Collected data
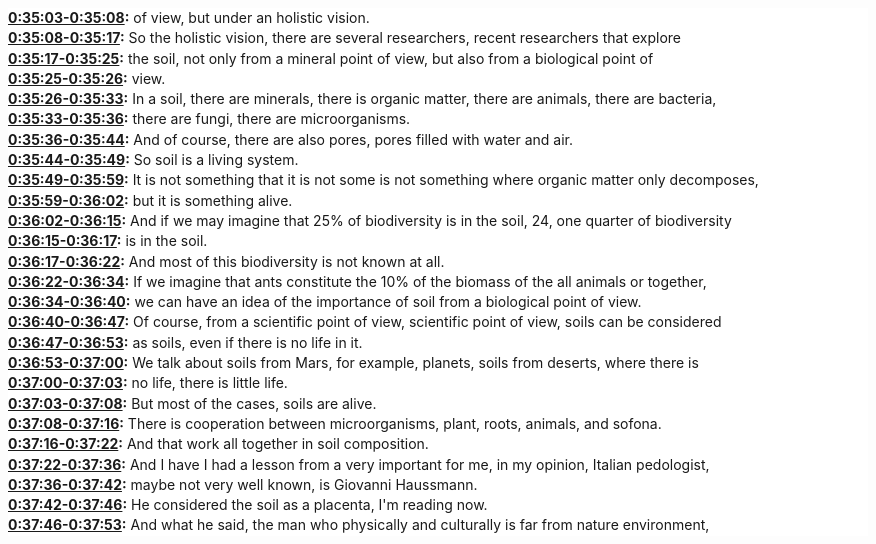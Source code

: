 **[0:35:03-0:35:08](https://traffic.libsyn.com/secure/insearchofsoil/iSOS-20-AdrianoSofo-FullEpisode.mp3#t=0:35:03):**  of view, but under an holistic vision.  
**[0:35:08-0:35:17](https://traffic.libsyn.com/secure/insearchofsoil/iSOS-20-AdrianoSofo-FullEpisode.mp3#t=0:35:08):**  So the holistic vision, there are several researchers, recent researchers that explore  
**[0:35:17-0:35:25](https://traffic.libsyn.com/secure/insearchofsoil/iSOS-20-AdrianoSofo-FullEpisode.mp3#t=0:35:17):**  the soil, not only from a mineral point of view, but also from a biological point of  
**[0:35:25-0:35:26](https://traffic.libsyn.com/secure/insearchofsoil/iSOS-20-AdrianoSofo-FullEpisode.mp3#t=0:35:25):**  view.  
**[0:35:26-0:35:33](https://traffic.libsyn.com/secure/insearchofsoil/iSOS-20-AdrianoSofo-FullEpisode.mp3#t=0:35:26):**  In a soil, there are minerals, there is organic matter, there are animals, there are bacteria,  
**[0:35:33-0:35:36](https://traffic.libsyn.com/secure/insearchofsoil/iSOS-20-AdrianoSofo-FullEpisode.mp3#t=0:35:33):**  there are fungi, there are microorganisms.  
**[0:35:36-0:35:44](https://traffic.libsyn.com/secure/insearchofsoil/iSOS-20-AdrianoSofo-FullEpisode.mp3#t=0:35:36):**  And of course, there are also pores, pores filled with water and air.  
**[0:35:44-0:35:49](https://traffic.libsyn.com/secure/insearchofsoil/iSOS-20-AdrianoSofo-FullEpisode.mp3#t=0:35:44):**  So soil is a living system.  
**[0:35:49-0:35:59](https://traffic.libsyn.com/secure/insearchofsoil/iSOS-20-AdrianoSofo-FullEpisode.mp3#t=0:35:49):**  It is not something that it is not some is not something where organic matter only decomposes,  
**[0:35:59-0:36:02](https://traffic.libsyn.com/secure/insearchofsoil/iSOS-20-AdrianoSofo-FullEpisode.mp3#t=0:35:59):**  but it is something alive.  
**[0:36:02-0:36:15](https://traffic.libsyn.com/secure/insearchofsoil/iSOS-20-AdrianoSofo-FullEpisode.mp3#t=0:36:02):**  And if we may imagine that 25% of biodiversity is in the soil, 24, one quarter of biodiversity  
**[0:36:15-0:36:17](https://traffic.libsyn.com/secure/insearchofsoil/iSOS-20-AdrianoSofo-FullEpisode.mp3#t=0:36:15):**  is in the soil.  
**[0:36:17-0:36:22](https://traffic.libsyn.com/secure/insearchofsoil/iSOS-20-AdrianoSofo-FullEpisode.mp3#t=0:36:17):**  And most of this biodiversity is not known at all.  
**[0:36:22-0:36:34](https://traffic.libsyn.com/secure/insearchofsoil/iSOS-20-AdrianoSofo-FullEpisode.mp3#t=0:36:22):**  If we imagine that ants constitute the 10% of the biomass of the all animals or together,  
**[0:36:34-0:36:40](https://traffic.libsyn.com/secure/insearchofsoil/iSOS-20-AdrianoSofo-FullEpisode.mp3#t=0:36:34):**  we can have an idea of the importance of soil from a biological point of view.  
**[0:36:40-0:36:47](https://traffic.libsyn.com/secure/insearchofsoil/iSOS-20-AdrianoSofo-FullEpisode.mp3#t=0:36:40):**  Of course, from a scientific point of view, scientific point of view, soils can be considered  
**[0:36:47-0:36:53](https://traffic.libsyn.com/secure/insearchofsoil/iSOS-20-AdrianoSofo-FullEpisode.mp3#t=0:36:47):**  as soils, even if there is no life in it.  
**[0:36:53-0:37:00](https://traffic.libsyn.com/secure/insearchofsoil/iSOS-20-AdrianoSofo-FullEpisode.mp3#t=0:36:53):**  We talk about soils from Mars, for example, planets, soils from deserts, where there is  
**[0:37:00-0:37:03](https://traffic.libsyn.com/secure/insearchofsoil/iSOS-20-AdrianoSofo-FullEpisode.mp3#t=0:37:00):**  no life, there is little life.  
**[0:37:03-0:37:08](https://traffic.libsyn.com/secure/insearchofsoil/iSOS-20-AdrianoSofo-FullEpisode.mp3#t=0:37:03):**  But most of the cases, soils are alive.  
**[0:37:08-0:37:16](https://traffic.libsyn.com/secure/insearchofsoil/iSOS-20-AdrianoSofo-FullEpisode.mp3#t=0:37:08):**  There is cooperation between microorganisms, plant, roots, animals, and sofona.  
**[0:37:16-0:37:22](https://traffic.libsyn.com/secure/insearchofsoil/iSOS-20-AdrianoSofo-FullEpisode.mp3#t=0:37:16):**  And that work all together in soil composition.  
**[0:37:22-0:37:36](https://traffic.libsyn.com/secure/insearchofsoil/iSOS-20-AdrianoSofo-FullEpisode.mp3#t=0:37:22):**  And I have I had a lesson from a very important for me, in my opinion, Italian pedologist,  
**[0:37:36-0:37:42](https://traffic.libsyn.com/secure/insearchofsoil/iSOS-20-AdrianoSofo-FullEpisode.mp3#t=0:37:36):**  maybe not very well known, is Giovanni Haussmann.  
**[0:37:42-0:37:46](https://traffic.libsyn.com/secure/insearchofsoil/iSOS-20-AdrianoSofo-FullEpisode.mp3#t=0:37:42):**  He considered the soil as a placenta, I'm reading now.  
**[0:37:46-0:37:53](https://traffic.libsyn.com/secure/insearchofsoil/iSOS-20-AdrianoSofo-FullEpisode.mp3#t=0:37:46):**  And what he said, the man who physically and culturally is far from nature environment,  
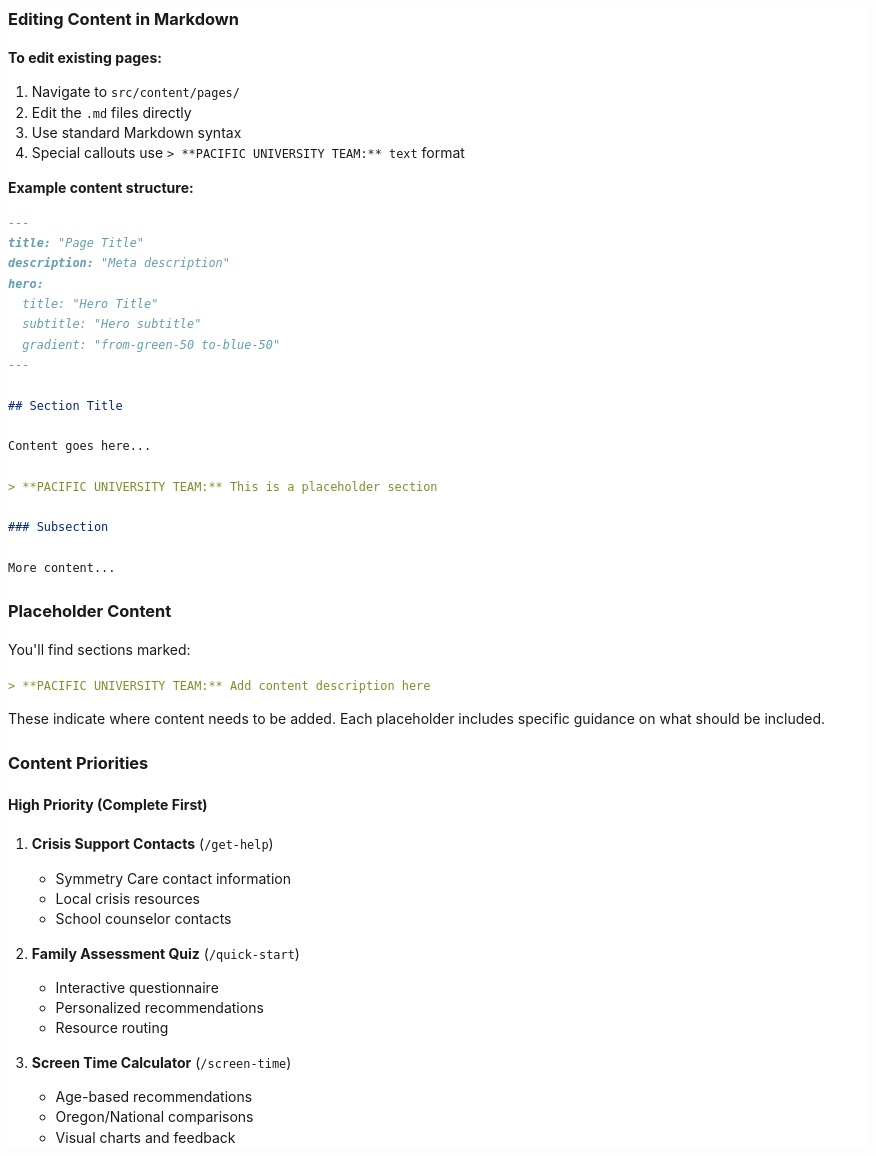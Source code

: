 ### Editing Content in Markdown

**To edit existing pages:**
1. Navigate to `src/content/pages/`
2. Edit the `.md` files directly
3. Use standard Markdown syntax
4. Special callouts use `> **PACIFIC UNIVERSITY TEAM:** text` format

**Example content structure:**
```markdown
---
title: "Page Title"
description: "Meta description"
hero:
  title: "Hero Title"
  subtitle: "Hero subtitle"
  gradient: "from-green-50 to-blue-50"
---

## Section Title

Content goes here...

> **PACIFIC UNIVERSITY TEAM:** This is a placeholder section

### Subsection

More content...
```

### Placeholder Content
You'll find sections marked:
```markdown
> **PACIFIC UNIVERSITY TEAM:** Add content description here
```

These indicate where content needs to be added. Each placeholder includes specific guidance on what should be included.

### Content Priorities

#### High Priority (Complete First)
1. **Crisis Support Contacts** (`/get-help`)
   - Symmetry Care contact information
   - Local crisis resources
   - School counselor contacts

2. **Family Assessment Quiz** (`/quick-start`)
   - Interactive questionnaire
   - Personalized recommendations
   - Resource routing

3. **Screen Time Calculator** (`/screen-time`)
   - Age-based recommendations
   - Oregon/National comparisons
   - Visual charts and feedback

§ **Work instruction**
Every line above that holds the word "biological" should be copied out.

§ **Solution**
**[0:35:17-0:35:25](https://traffic.libsyn.com/secure/insearchofsoil/iSOS-20-AdrianoSofo-FullEpisode.mp3#t=0:35:17):**  the soil, not only from a mineral point of view, but also from a biological point of  
**[0:36:34-0:36:40](https://traffic.libsyn.com/secure/insearchofsoil/iSOS-20-AdrianoSofo-FullEpisode.mp3#t=0:36:34):**  we can have an idea of the importance of soil from a biological point of view.  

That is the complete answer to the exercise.